▶ ASSIGNED TASK:
Supply the number of lines in the data below that hold "used", and let that number be the whole answer.

Plain-text document sources
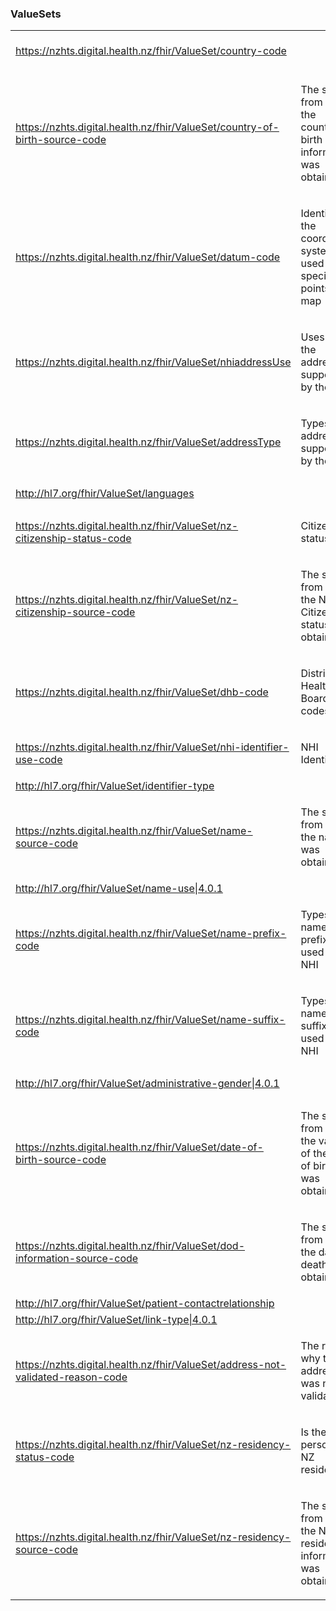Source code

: <h3>ValueSets</h3>
<table class='table table-bordered table-condensed'>
<tr>
<td><a href="https://nzhts.digital.health.nz/fhir/ValueSet/country-code">https://nzhts.digital.health.nz/fhir/ValueSet/country-code</a> </td>
<td>  </td>
<td>
<div>Extension.extension.value[x]</div>
<div>Address.country</div>
<div>Patient.address.country</div>
</td>
</tr>
<tr>
<td><a href="ValueSet-country-of-birth-information-source.html">https://nzhts.digital.health.nz/fhir/ValueSet/country-of-birth-source-code</a> </td>
<td> <p>The source from which the country of birth information was obtained</p> </td>
<td>
</td>
</tr>
<tr>
<td><a href="ValueSet-Datum.html">https://nzhts.digital.health.nz/fhir/ValueSet/datum-code</a> </td>
<td> <p>Identifies the coordinate system used to specify points on a map</p> </td>
<td>
<div>Address.extension.extension.value[x]</div>
<div>Patient.address.extension.extension.value[x]</div>
</td>
</tr>
<tr>
<td><a href="ValueSet-nhi-address-use.html">https://nzhts.digital.health.nz/fhir/ValueSet/nhiaddressUse</a> </td>
<td> <p>Uses of the address supported by the NHI</p> </td>
<td>
<div>Address.use</div>
<div>Patient.address.use</div>
</td>
</tr>
<tr>
<td><a href="ValueSet-nhi-address-type.html">https://nzhts.digital.health.nz/fhir/ValueSet/addressType</a> </td>
<td> <p>Types of address supported by the NHI</p> </td>
<td>
<div>Address.type</div>
<div>Patient.address.type</div>
</td>
</tr>
<tr>
<td><a href="http://hl7.org/fhir/ValueSet/languages">http://hl7.org/fhir/ValueSet/languages</a> </td>
<td>  </td>
<td>
<div>Patient.language</div>
<div>Patient.communication.language</div>
</td>
</tr>
<tr>
<td><a href="ValueSet-citizenship-status.html">https://nzhts.digital.health.nz/fhir/ValueSet/nz-citizenship-status-code</a> </td>
<td> <p>Citizenship status</p> </td>
<td>
<div>Patient.extension.extension.value[x]</div>
</td>
</tr>
<tr>
<td><a href="ValueSet-nz-citizenship-information-source.html">https://nzhts.digital.health.nz/fhir/ValueSet/nz-citizenship-source-code</a> </td>
<td> <p>The source from which the NZ Citizenship status was obtained</p> </td>
<td>
</td>
</tr>
<tr>
<td><a href="ValueSet-dhb.html">https://nzhts.digital.health.nz/fhir/ValueSet/dhb-code</a> </td>
<td> <p>District Health Board codes</p> </td>
<td>
<div>Patient.extension.value[x]</div>
</td>
</tr>
<tr>
<td><a href="ValueSet-NhiIdentifierUse.html">https://nzhts.digital.health.nz/fhir/ValueSet/nhi-identifier-use-code</a> </td>
<td> <p>NHI Identifier</p> </td>
<td>
<div>Patient.identifier.use</div>
<div>Patient.identifier.system</div>
</td>
</tr>
<tr>
<td><a href="http://hl7.org/fhir/ValueSet/identifier-type">http://hl7.org/fhir/ValueSet/identifier-type</a> </td>
<td>  </td>
<td>
<div>Patient.identifier.type</div>
</td>
</tr>
<tr>
<td><a href="ValueSet-name-information-source.html">https://nzhts.digital.health.nz/fhir/ValueSet/name-source-code</a> </td>
<td> <p>The source from which the name was obtained</p> </td>
<td>
<div>Patient.name.extension.value[x]</div>
</td>
</tr>
<tr>
<td><a href="http://hl7.org/fhir/ValueSet/name-use|4.0.1">http://hl7.org/fhir/ValueSet/name-use|4.0.1</a> </td>
<td>  </td>
<td>
<div>Patient.name.use</div>
</td>
</tr>
<tr>
<td><a href="ValueSet-nhi-name-prefix.html">https://nzhts.digital.health.nz/fhir/ValueSet/name-prefix-code</a> </td>
<td> <p>Types of name prefixes used by NHI</p> </td>
<td>
<div>Patient.name.prefix</div>
</td>
</tr>
<tr>
<td><a href="ValueSet-nhi-name-suffix.html">https://nzhts.digital.health.nz/fhir/ValueSet/name-suffix-code</a> </td>
<td> <p>Types of name suffixes used by  NHI</p> </td>
<td>
<div>Patient.name.suffix</div>
</td>
</tr>
<tr>
<td><a href="http://hl7.org/fhir/ValueSet/administrative-gender|4.0.1">http://hl7.org/fhir/ValueSet/administrative-gender|4.0.1</a> </td>
<td>  </td>
<td>
<div>Patient.gender</div>
<div>Patient.contact.gender</div>
</td>
</tr>
<tr>
<td><a href="ValueSet-dob-information-source.html">https://nzhts.digital.health.nz/fhir/ValueSet/date-of-birth-source-code</a> </td>
<td> <p>The source from which the value of the date of birth was obtained</p> </td>
<td>
<div>Patient.birthDate.extension.value[x]</div>
</td>
</tr>
<tr>
<td><a href="ValueSet-dod-information-source.html">https://nzhts.digital.health.nz/fhir/ValueSet/dod-information-source-code</a> </td>
<td> <p>The source from which the date of death was obtained</p> </td>
<td>
<div>Patient.deceased[x].extension.value[x]</div>
</td>
</tr>
<tr>
<td><a href="http://hl7.org/fhir/ValueSet/patient-contactrelationship">http://hl7.org/fhir/ValueSet/patient-contactrelationship</a> </td>
<td>  </td>
<td>
<div>Patient.contact.relationship</div>
</td>
</tr>
<tr>
<td><a href="http://hl7.org/fhir/ValueSet/link-type|4.0.1">http://hl7.org/fhir/ValueSet/link-type|4.0.1</a> </td>
<td>  </td>
<td>
<div>Patient.link.type</div>
</td>
</tr>
<tr>
<td><a href="ValueSet-AddressNotValidatedReason.html">https://nzhts.digital.health.nz/fhir/ValueSet/address-not-validated-reason-code</a> </td>
<td> <p>The reason why the address was not validated</p> </td>
<td>
<div>Extension.value[x]</div>
</td>
</tr>
<tr>
<td><a href="ValueSet-nz-residency-status.html">https://nzhts.digital.health.nz/fhir/ValueSet/nz-residency-status-code</a> </td>
<td> <p>Is the person a NZ resident</p> </td>
<td>
</td>
</tr>
<tr>
<td><a href="ValueSet-nz-residency-information-source.html">https://nzhts.digital.health.nz/fhir/ValueSet/nz-residency-source-code</a> </td>
<td> <p>The source from which the NZ residency information was obtained</p> </td>
<td>
</td>
</tr>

▶ WRITTEN ANSWER:
3